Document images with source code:
——

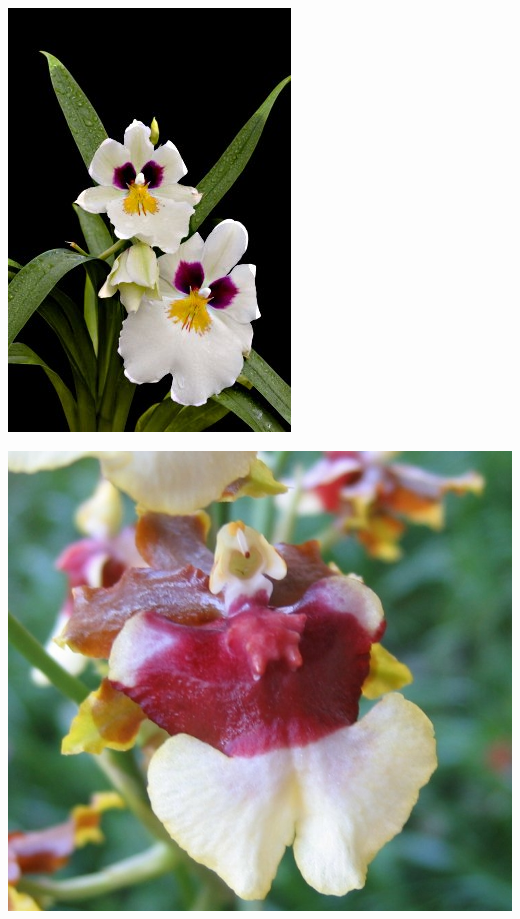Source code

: \documentclass{article}
\begin{document}
\begin{center}
\includegraphics[width=0.9\textheight, angle=90]{../Orchid_Miltonia3.jpg}
\end{center}
\newpage

\begin{center}
\includegraphics[width=0.9\textheight, angle=90]{../Orchid_Oncidium.jpg}
\end{center}
\newpage
\end{document}
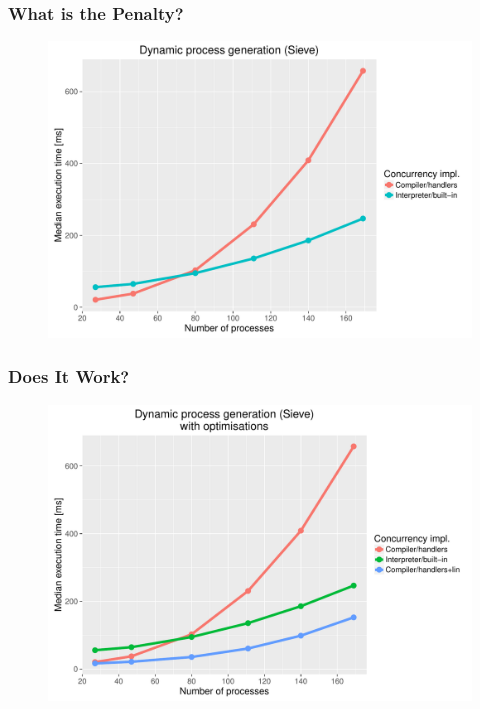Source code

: \documentclass[10pt,compress]{beamer}
\begin{document}
\begin{frame}
  \frametitle{What is the Penalty?}
  \begin{figure}
    \centering
    \includegraphics[scale=0.40]{figures/sieve_compiler-interpreter.pdf}
  \end{figure}
\end{frame}


\begin{frame}
  \frametitle{Does It Work?}
  \begin{figure}
    \centering
    \includegraphics[scale=0.45]{figures/sieve_recovered.pdf}
  \end{figure}
\end{frame}
\end{document}
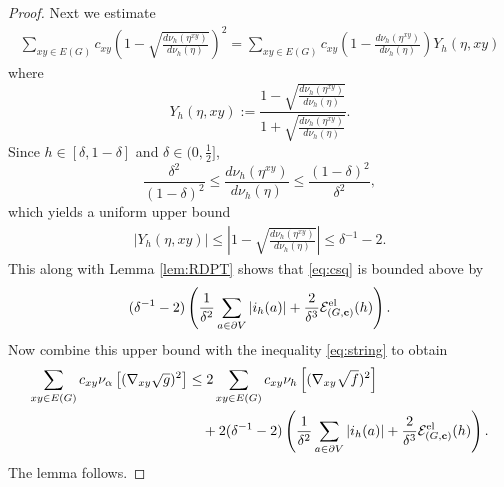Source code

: \documentclass[11pt]{amsart}
\theoremstyle{plain}
\theoremstyle{definition}
\theoremstyle{remark}
\begin{document}
\begin{proof}
Next we estimate
\begin{align}
\label{eq:csq}
\sum_{xy \in E(G)} c_{xy} \left(1-\sqrt{\frac{d\nu_h(\eta^{xy})}{d\nu_h(\eta)}} \right)^2 = \sum_{xy\in E(G)} c_{xy} \left(1-\frac{d\nu_h(\eta^{xy})}{d\nu_h(\eta)}\right) Y_h(\eta, xy)
\end{align}
where
\[
Y_h(\eta,xy) := \frac{1-\sqrt{\frac{d\nu_h(\eta^{xy})}{d\nu_h(\eta)}}}{1+\sqrt{\frac{d\nu_h(\eta^{xy})}{d\nu_h(\eta)}}}.
\]
Since $h\in [\delta, 1-\delta]$ and $\delta\in (0,\frac{1}{2}]$,
\[
\frac{\delta^2}{(1-\delta)^2} \leq\frac{d\nu_h(\eta^{xy})}{d\nu_h(\eta)} \leq \frac{(1-\delta)^2}{\delta^2},
\]
which yields a uniform upper bound
\begin{align*}
 |Y_h(\eta,xy)| \leq \left|1-\sqrt{\frac{d\nu_h(\eta^{xy})}{d\nu_h(\eta)}}\right| \leq \delta^{-1}-2.
\end{align*}
This along with Lemma \ref{lem:RDPT} shows that \eqref{eq:csq} is bounded above by
\[
 (\delta^{-1}-2) \left( \frac{1}{\delta^2}\sum_{a\in \partial V} |i_h(a)| + \frac{2}{\delta^3} \mathcal{E}^{\rm el}_{(G,{\bf c})}(h)\right).
\]
Now combine this upper bound with the inequality \eqref{eq:string} to obtain
\begin{align*}
\sum_{xy\in E(G)} c_{xy} \nu_\alpha\left[(\nabla_{xy}\sqrt g)^2\right] &\leq 2 \sum_{xy\in E(G)} c_{xy} \nu_h\left[(\nabla_{xy}\sqrt f)^2\right] \\ & \quad +  2(\delta^{-1}-2) \left( \frac{1}{\delta^2}\sum_{a\in \partial V} |i_h(a)| + \frac{2}{\delta^3} \mathcal{E}^{\rm el}_{(G,{\bf c})}(h)\right).
\end{align*}
The lemma follows.
\end{proof}
\end{document}
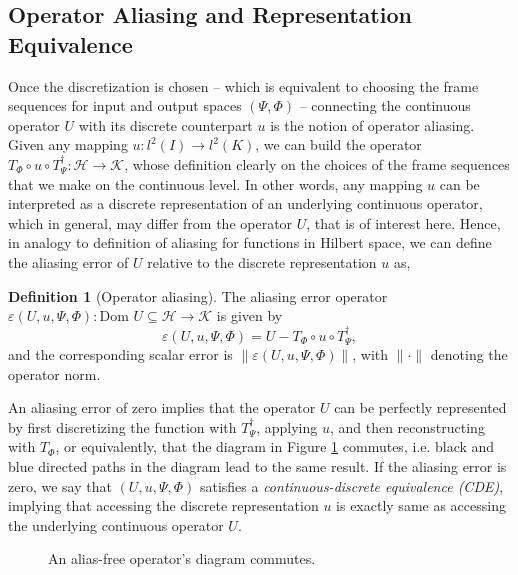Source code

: \documentclass[reqno,10pt]{amsart}
\theoremstyle{plain}
\theoremstyle{definition}
\newtheorem{defn}{Definition}
\newcommand{\cal}[1]{\mathcal{#1}}
\begin{document}
    \subsection{\bf Operator Aliasing and Representation Equivalence}
    Once the discretization is chosen -- which is equivalent to choosing the frame sequences for input and output spaces $(\Psi,\Phi)$ -- connecting the continuous operator $U$ with its discrete counterpart $u$ is the notion of operator aliasing. Given any mapping $u : l^2(I) \to l^2(K)$, we can build the operator $T_\Phi \circ u \circ T_\Psi^\dag : \cal H \to \cal K$, whose definition clearly on the choices of the frame sequences that we make on the continuous level. In other words, any mapping $u$ can be interpreted as a discrete representation of an underlying continuous operator, which in general, may differ from the operator $U$, that is of interest here. Hence, in analogy to definition of aliasing for functions in Hilbert space, we can define the aliasing error of $U$ relative to the discrete representation $u$ as,
    \begin{defn}[Operator aliasing]\label{def:opalias}
        The aliasing error operator $\varepsilon(U,u,\Psi,\Phi):\text{Dom }U \subseteq \cal H \to \cal K$ is given by
        $$ \varepsilon(U,u,\Psi,\Phi) = U - T_\Phi \circ u \circ T_\Psi^\dag,$$
        and the corresponding scalar error is $\|\varepsilon(U, u, \Psi, \Phi)\|$, with $\|\cdot\|$ denoting the operator norm.
    \end{defn}
    \noindent An aliasing error of zero implies that the operator $U$ can be perfectly represented by first discretizing the function with $T_\Psi^\dag$, applying $u$, and then reconstructing with $T_\Phi$, or equivalently, that the diagram in Figure \ref{fig:1} commutes, i.e. black and blue directed paths in the diagram lead to the same result. If the aliasing error is zero, we say that $(U, u, \Psi, \Phi)$ satisfies a {\it continuous-discrete equivalence (CDE)}, implying that accessing the discrete representation $u$ is exactly same as accessing the underlying continuous operator $U$.
    \begin{figure}[!ht] \label{fig:1}
        \caption{An alias-free operator's diagram commutes.}
    \end{figure}
\end{document}
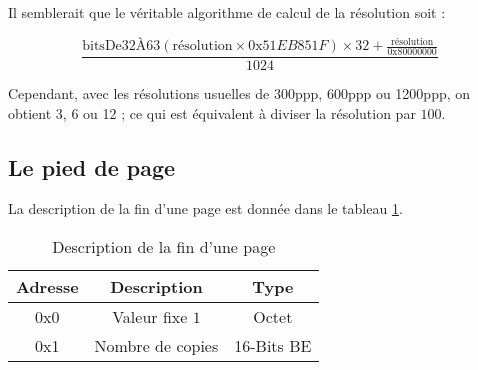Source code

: Il semblerait que le véritable algorithme de calcul de la résolution soit :

\begin{equation*}
\frac{\textrm{bitsDe32À63}(\textrm{résolution} \times \textrm{0x}51EB851F)
\times 32 + \frac{\textrm{résolution}}{\textrm{0x}80000000}}{1024}
\end{equation*}

Cependant, avec les résolutions usuelles de 300ppp, 600ppp ou 1200ppp, on
obtient 3, 6 ou 12 ; ce qui est équivalent à diviser la résolution par $100$.


\subsection{Le pied de page}
La description de la fin d'une page est donnée dans le tableau
\ref{tab:fin_page}.

\begin{table}[!ht]
\centering
\begin{tabular}{| c | c | c |}
\hline
\textbf{Adresse} & \textbf{Description} & \textbf{Type} \\
\hline
\hline
0x0 & Valeur fixe $1$ & Octet \\
0x1 & Nombre de copies & 16-Bits BE \\
\hline
\end{tabular}
\caption{Description de la fin d'une page}
\label{tab:fin_page}
\end{table}
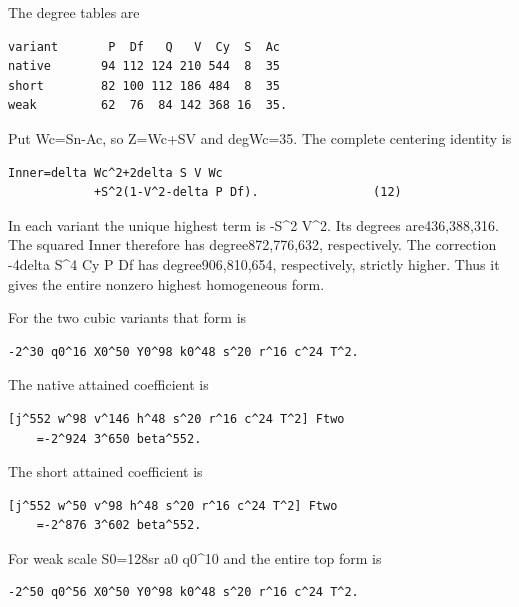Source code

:The degree tables are



\begin{verbatim}
variant       P  Df   Q   V  Cy  S  Ac
native       94 112 124 210 544  8  35
short        82 100 112 186 484  8  35
weak         62  76  84 142 368 16  35.
\end{verbatim}

Put Wc=\allowbreak{}Sn-Ac, so Z=\allowbreak{}Wc+\allowbreak{}SV and degWc=\allowbreak{}35. The complete centering identity is



\begin{verbatim}
Inner=delta Wc^2+2delta S V Wc
            +S^2(1-V^2-delta P Df).                (12)
\end{verbatim}

In each variant the unique highest term is -S\textasciicircum{}\allowbreak{}2 V\textasciicircum{}\allowbreak{}2. Its degrees are436,388,316. The squared Inner therefore has degree872,776,632, respectively. The correction -4delta S\textasciicircum{}\allowbreak{}4 Cy P Df has degree906,810,654, respectively, strictly higher. Thus it gives the entire nonzero highest homogeneous form.



For the two cubic variants that form is



\begin{verbatim}
-2^30 q0^16 X0^50 Y0^98 k0^48 s^20 r^16 c^24 T^2.
\end{verbatim}

The native attained coefficient is



\begin{verbatim}
[j^552 w^98 v^146 h^48 s^20 r^16 c^24 T^2] Ftwo
    =-2^924 3^650 beta^552.
\end{verbatim}

The short attained coefficient is



\begin{verbatim}
[j^552 w^50 v^98 h^48 s^20 r^16 c^24 T^2] Ftwo
    =-2^876 3^602 beta^552.
\end{verbatim}

For weak scale S0=\allowbreak{}128sr a0 q0\textasciicircum{}\allowbreak{}10 and the entire top form is



\begin{verbatim}
-2^50 q0^56 X0^50 Y0^98 k0^48 s^20 r^16 c^24 T^2.
\end{verbatim}

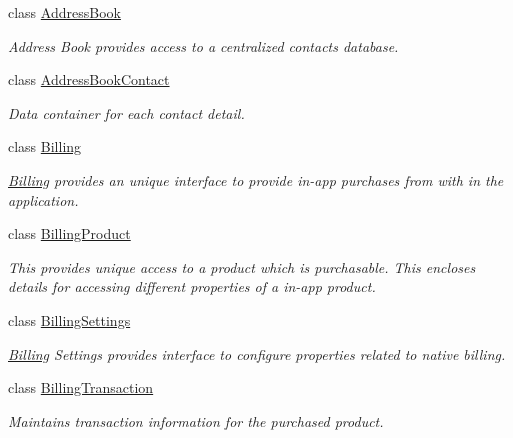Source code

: \begin{DoxyCompactItemize}
\item 
class \hyperlink{class_voxel_busters_1_1_native_plugins_1_1_address_book}{Address\+Book}
\begin{DoxyCompactList}\small\item\em Address Book provides access to a centralized contacts database. \end{DoxyCompactList}\item 
class \hyperlink{class_voxel_busters_1_1_native_plugins_1_1_address_book_contact}{Address\+Book\+Contact}
\begin{DoxyCompactList}\small\item\em Data container for each contact detail. \end{DoxyCompactList}\item 
class \hyperlink{class_voxel_busters_1_1_native_plugins_1_1_billing}{Billing}
\begin{DoxyCompactList}\small\item\em \hyperlink{class_voxel_busters_1_1_native_plugins_1_1_billing}{Billing} provides an unique interface to provide in-\/app purchases from with in the application. \end{DoxyCompactList}\item 
class \hyperlink{class_voxel_busters_1_1_native_plugins_1_1_billing_product}{Billing\+Product}
\begin{DoxyCompactList}\small\item\em This provides unique access to a product which is purchasable. This encloses details for accessing different properties of a in-\/app product. \end{DoxyCompactList}\item 
class \hyperlink{class_voxel_busters_1_1_native_plugins_1_1_billing_settings}{Billing\+Settings}
\begin{DoxyCompactList}\small\item\em \hyperlink{class_voxel_busters_1_1_native_plugins_1_1_billing}{Billing} Settings provides interface to configure properties related to native billing. \end{DoxyCompactList}\item 
class \hyperlink{class_voxel_busters_1_1_native_plugins_1_1_billing_transaction}{Billing\+Transaction}
\begin{DoxyCompactList}\small\item\em Maintains transaction information for the purchased product. \end{DoxyCompactList}\item 

\end{DoxyCompactItemize}
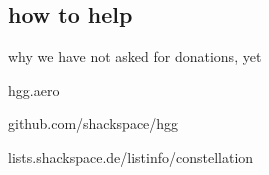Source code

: \subsection{how to help}
	\begin{frame}{why we have not asked for donations, yet}
	\end{frame}
	\begin{frame}{hgg.aero}
	\end{frame}
	\begin{frame}{github.com/shackspace/hgg}
	\end{frame}
	\begin{frame}{lists.shackspace.de/listinfo/constellation}
	\end{frame}



% 
%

——

■ Exercise instructions
Find every line in the records above that contains the word "DoxyCompactItemize", and copy each one.

■ Answer
: \begin{DoxyCompactItemize}
\end{DoxyCompactItemize}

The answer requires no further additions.